From the entries below, copy each line in which the word "printStackTrace" occurs.

* * * * * * * * *

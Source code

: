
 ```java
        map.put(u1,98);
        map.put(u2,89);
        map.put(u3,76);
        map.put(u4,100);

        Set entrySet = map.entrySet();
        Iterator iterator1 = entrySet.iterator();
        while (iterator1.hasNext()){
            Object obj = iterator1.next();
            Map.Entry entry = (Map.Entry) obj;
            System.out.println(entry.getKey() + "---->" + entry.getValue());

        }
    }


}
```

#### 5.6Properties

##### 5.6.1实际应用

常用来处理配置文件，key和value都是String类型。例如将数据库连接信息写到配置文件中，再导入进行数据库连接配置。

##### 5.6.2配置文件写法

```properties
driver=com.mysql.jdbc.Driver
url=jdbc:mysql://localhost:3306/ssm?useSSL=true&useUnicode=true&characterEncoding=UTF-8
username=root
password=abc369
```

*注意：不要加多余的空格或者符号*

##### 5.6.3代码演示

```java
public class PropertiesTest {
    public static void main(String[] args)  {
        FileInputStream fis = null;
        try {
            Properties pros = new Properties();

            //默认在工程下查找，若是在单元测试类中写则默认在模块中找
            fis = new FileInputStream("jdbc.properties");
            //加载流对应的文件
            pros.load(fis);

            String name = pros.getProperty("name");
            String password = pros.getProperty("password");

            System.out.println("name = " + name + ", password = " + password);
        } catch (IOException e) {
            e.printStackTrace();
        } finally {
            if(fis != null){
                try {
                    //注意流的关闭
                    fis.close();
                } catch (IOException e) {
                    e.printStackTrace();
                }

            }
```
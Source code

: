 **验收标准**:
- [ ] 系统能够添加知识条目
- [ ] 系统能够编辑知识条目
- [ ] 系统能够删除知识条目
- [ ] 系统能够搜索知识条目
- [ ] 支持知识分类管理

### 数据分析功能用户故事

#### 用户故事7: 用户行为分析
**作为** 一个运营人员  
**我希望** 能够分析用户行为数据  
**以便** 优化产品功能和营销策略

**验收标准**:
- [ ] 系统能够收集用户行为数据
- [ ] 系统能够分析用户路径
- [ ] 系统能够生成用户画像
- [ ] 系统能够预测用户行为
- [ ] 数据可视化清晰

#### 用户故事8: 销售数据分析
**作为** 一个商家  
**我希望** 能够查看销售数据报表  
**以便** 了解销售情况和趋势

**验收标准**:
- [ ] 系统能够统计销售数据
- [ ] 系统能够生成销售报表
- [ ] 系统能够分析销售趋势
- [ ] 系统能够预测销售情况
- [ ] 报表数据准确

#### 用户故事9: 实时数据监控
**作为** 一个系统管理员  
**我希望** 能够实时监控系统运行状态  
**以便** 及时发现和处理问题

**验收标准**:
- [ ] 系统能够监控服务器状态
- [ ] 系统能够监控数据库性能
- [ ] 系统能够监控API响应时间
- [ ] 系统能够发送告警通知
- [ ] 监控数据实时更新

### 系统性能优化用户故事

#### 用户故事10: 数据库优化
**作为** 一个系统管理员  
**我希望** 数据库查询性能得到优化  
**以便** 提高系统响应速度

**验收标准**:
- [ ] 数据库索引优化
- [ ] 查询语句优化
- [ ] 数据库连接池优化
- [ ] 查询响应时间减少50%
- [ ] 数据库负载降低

* * * * * * * * *

» **The answer**
            e.printStackTrace();
                    e.printStackTrace();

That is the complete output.